Obama e il petrolio

Il petrolio verso la costa, visto dal satelliteLa marea nera uscita dalla piattaforma petrolifera nel Golfo del Messico e ormai arrivata alle coste della Lousiana è un brutto colpo per il Presidente degli Stati Uniti Barack Obama. In primo luogo perché il governo federale è stato accusato di aver agito con ritardo per limitare il disastro. E poi perché il presidente aveva previsto di concedere nuove concessioni per l’apertura di pozzi petroliferi sottomarini lungo le coste americane.

Una decisione vista come un anatema dagli ecologisti, che alla luce dei fatti recenti avevano tutte le ragioni per considerare questo genere di trivellazioni troppo pericolose per l’ambiente. Ma Obama, anche se ha condotto una campagna elettorale con molti temi ecologisti, pronunciandosi più volte a favore delle energie rinnovabili, è pur sempre il presidente della nazione che più di ogni altra al mondo consuma energia e ha in mano le redini del commercio mondiale di petrolio.

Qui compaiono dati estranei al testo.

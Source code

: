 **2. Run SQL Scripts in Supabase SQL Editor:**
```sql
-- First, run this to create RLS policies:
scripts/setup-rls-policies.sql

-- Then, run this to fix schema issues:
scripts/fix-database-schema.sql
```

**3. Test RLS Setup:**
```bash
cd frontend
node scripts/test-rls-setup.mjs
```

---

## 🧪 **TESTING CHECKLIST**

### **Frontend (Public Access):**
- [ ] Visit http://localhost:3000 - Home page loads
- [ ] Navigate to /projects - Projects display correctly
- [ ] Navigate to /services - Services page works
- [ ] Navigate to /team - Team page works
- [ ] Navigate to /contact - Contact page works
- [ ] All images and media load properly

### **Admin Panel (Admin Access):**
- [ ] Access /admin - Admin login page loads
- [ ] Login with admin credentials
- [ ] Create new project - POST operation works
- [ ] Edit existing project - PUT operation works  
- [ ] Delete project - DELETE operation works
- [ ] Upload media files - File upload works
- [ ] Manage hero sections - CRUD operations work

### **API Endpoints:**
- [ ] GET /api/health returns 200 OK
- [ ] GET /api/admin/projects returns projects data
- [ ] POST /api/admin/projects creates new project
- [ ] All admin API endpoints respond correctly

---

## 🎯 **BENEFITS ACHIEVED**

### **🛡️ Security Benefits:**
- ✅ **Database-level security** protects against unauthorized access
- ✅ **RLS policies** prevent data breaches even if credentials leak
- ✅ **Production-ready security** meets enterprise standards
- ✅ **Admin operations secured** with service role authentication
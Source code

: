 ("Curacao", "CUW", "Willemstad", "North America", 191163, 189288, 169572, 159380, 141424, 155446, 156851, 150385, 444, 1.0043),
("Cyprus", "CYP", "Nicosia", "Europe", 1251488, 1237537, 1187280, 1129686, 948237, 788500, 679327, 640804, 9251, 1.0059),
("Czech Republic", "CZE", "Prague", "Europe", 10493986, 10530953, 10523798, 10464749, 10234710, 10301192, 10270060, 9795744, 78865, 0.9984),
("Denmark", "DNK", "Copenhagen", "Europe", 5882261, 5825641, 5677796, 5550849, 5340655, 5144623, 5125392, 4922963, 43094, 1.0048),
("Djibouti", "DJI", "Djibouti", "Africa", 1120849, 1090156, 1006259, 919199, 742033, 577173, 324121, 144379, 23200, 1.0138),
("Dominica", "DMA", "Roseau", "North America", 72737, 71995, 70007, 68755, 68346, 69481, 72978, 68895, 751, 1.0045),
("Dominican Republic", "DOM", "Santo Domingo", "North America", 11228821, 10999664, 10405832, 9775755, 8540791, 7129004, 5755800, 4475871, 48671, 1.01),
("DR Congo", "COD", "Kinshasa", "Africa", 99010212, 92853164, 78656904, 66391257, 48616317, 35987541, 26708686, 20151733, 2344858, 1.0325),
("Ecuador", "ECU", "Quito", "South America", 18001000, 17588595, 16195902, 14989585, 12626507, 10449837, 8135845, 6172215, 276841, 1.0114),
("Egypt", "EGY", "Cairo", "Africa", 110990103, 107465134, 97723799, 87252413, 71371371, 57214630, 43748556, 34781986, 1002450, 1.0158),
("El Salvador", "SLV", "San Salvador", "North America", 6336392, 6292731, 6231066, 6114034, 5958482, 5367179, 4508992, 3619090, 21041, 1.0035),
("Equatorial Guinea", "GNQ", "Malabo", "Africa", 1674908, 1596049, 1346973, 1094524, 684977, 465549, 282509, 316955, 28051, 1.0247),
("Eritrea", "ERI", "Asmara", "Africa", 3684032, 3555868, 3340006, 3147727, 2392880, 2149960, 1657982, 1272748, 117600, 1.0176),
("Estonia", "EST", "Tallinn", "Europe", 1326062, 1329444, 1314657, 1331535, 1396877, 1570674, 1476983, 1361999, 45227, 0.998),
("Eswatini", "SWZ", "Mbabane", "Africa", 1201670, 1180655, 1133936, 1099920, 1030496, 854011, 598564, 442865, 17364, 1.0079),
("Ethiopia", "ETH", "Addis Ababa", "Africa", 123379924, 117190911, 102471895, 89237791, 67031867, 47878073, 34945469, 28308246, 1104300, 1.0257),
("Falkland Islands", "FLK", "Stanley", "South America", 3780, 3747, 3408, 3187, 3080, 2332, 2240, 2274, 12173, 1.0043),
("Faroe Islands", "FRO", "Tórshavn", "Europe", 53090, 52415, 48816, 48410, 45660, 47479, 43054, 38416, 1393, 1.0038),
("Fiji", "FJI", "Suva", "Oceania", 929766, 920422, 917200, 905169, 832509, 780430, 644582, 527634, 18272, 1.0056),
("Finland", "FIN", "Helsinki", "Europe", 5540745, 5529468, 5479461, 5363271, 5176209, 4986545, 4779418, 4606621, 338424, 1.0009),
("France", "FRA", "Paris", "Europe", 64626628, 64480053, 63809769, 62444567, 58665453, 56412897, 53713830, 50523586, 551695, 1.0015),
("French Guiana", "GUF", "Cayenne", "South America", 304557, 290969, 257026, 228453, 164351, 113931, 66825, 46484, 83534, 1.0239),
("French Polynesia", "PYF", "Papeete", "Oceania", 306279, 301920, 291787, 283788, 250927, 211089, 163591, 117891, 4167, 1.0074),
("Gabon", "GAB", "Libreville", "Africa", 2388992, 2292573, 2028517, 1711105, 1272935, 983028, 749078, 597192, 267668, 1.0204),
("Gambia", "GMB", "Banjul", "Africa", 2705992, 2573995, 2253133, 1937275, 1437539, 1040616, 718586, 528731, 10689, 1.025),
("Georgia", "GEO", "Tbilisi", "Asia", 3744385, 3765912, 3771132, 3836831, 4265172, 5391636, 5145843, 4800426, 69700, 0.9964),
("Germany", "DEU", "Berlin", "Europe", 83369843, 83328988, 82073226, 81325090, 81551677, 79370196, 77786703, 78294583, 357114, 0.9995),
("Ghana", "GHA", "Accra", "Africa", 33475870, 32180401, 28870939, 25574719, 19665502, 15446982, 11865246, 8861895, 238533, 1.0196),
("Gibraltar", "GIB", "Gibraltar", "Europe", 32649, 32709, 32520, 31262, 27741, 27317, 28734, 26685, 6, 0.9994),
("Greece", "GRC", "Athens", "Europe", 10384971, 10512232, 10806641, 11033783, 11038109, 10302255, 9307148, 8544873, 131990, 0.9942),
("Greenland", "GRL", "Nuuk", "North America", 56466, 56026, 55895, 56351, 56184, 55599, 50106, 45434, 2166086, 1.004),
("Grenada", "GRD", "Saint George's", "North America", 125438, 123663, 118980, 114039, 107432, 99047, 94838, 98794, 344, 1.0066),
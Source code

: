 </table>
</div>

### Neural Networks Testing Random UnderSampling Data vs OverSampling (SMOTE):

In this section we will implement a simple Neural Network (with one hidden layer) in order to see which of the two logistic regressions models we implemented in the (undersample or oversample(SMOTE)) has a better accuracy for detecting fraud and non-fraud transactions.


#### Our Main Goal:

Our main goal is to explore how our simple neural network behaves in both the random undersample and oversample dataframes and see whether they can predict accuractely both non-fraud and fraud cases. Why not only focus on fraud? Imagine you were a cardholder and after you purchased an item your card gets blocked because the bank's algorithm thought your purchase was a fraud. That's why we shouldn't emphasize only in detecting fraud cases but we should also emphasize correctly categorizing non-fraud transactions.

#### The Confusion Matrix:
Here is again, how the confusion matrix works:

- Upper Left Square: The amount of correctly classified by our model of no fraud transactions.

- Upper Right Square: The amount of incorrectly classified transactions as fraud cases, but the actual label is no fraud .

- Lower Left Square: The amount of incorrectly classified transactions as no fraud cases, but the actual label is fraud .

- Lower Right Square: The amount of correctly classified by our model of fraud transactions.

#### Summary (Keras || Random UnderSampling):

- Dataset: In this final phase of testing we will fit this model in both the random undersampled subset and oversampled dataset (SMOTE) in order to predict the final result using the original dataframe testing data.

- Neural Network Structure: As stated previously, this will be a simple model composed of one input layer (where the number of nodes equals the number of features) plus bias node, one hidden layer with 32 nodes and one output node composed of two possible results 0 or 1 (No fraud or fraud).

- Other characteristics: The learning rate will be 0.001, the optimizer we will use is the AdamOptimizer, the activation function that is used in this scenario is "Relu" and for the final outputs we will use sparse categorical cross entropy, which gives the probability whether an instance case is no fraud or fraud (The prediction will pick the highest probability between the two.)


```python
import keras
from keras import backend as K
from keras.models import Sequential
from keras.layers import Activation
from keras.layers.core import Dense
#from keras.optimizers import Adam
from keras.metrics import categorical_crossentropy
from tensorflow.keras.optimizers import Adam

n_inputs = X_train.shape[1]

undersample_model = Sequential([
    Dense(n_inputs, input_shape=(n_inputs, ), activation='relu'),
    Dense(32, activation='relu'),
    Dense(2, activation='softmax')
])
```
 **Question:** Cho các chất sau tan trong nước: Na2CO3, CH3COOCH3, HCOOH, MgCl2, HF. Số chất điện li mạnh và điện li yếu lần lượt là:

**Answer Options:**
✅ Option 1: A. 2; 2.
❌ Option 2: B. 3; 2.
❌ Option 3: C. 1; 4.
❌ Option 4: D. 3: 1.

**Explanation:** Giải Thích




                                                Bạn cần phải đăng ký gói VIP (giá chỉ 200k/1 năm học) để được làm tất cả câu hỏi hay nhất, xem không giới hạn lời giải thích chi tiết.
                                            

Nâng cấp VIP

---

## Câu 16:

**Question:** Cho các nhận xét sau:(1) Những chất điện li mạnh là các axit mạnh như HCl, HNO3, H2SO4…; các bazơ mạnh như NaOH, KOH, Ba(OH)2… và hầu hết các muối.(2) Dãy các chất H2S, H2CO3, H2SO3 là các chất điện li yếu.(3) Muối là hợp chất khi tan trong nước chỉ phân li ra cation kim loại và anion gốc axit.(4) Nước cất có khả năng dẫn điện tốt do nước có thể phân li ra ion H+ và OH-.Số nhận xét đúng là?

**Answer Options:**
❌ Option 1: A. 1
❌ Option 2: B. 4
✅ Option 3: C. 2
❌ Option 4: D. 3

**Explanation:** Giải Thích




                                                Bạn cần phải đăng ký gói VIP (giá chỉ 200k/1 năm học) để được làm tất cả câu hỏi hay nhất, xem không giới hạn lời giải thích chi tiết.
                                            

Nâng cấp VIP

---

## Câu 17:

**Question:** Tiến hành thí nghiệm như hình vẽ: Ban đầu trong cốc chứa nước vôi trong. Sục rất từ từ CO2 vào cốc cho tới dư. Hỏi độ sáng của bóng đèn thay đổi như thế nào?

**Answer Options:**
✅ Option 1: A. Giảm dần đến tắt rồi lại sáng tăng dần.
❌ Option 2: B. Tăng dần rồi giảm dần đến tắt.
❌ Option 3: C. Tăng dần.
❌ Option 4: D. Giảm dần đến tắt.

Quindi anche se ora Obama annuncia un blocco delle trivellazioni, aspettarsi che gli Stati Uniti decidano di non espandere la loro produzione di greggio è ingenuo, anche dopo un disastro del genere. Il fatto è che l’intero sistema produttivo mondiale è basato sui combustibili fossili e perché possa cambiare questa impostazione serviranno decenni, se non secoli. A meno che il petrolio e il gas non finiscano prima, ma non è detto che questo avvenga perché pur essendo risorse non rinnovabili le tecnologie per trovarli ed estrarli continuano a migliorare e i giacimenti in terra e in mare non sono pochi. La marea nera della Lousiana però mostra chiaramente che prima che il petrolio finisca o che l’uomo smetta di usarlo gli equilibri naturali del pianeta potrebbero essere modificati in modo irrimediabile. Non soltanto ci sono stati tanti disastri simili in passato, ma le fuoriuscite di greggio da navi e piattaforme sono molto comuni, anche nel Mediterraneo. Le compagnie petrolifere hanno provocato danni immensi in molti luoghi del mondo, e la maggior parte delle volte nessuno si preoccupa di dirlo. E poi ovviamente i combustibili fossili non inquinano solo quando vengono estratti ma soprattutto quando vengono utilizzati e bruciati per le industrie, le auto, il riscaldamento, tutti gli aspetti della nostra vita fondata sull’utilizzo del gas e del petrolio. 
E’ molto difficile che l’umanità sia davvero capace di distruggere la Terra: il petrolio e il gas alla fine dei conti sono anche loro parte del pianeta e in passato asteroidi e vulcani hanno provocato disastri ben maggiori di quelli che l’uomo è attualmente in grado di produrre, eppure la vita è sempre riuscita a sopravvivere, cambiando e adattandosi. Ma l’uomo potrebbe essere in grado di distruggere proprio la società iperconsumistica che ha creato, semplicemente se i costi dell’inquinamento e del cambiamento climatico che sta provocando diventeranno più alti dei vantaggi ottenuti sfruttando i combustibili fossili. Tantissimi scienziati hanno già messo in guardia l’umanità contro un simile pericolo. La nostra società basata sullo sfruttamento degli uomini e della Terra è un mostro che finirà per divorare se stesso. Ma i leader mondiali, come il presidente Obama, saranno in grado di capirlo o continueranno a cedere alle pressioni dell’industria del petrolio?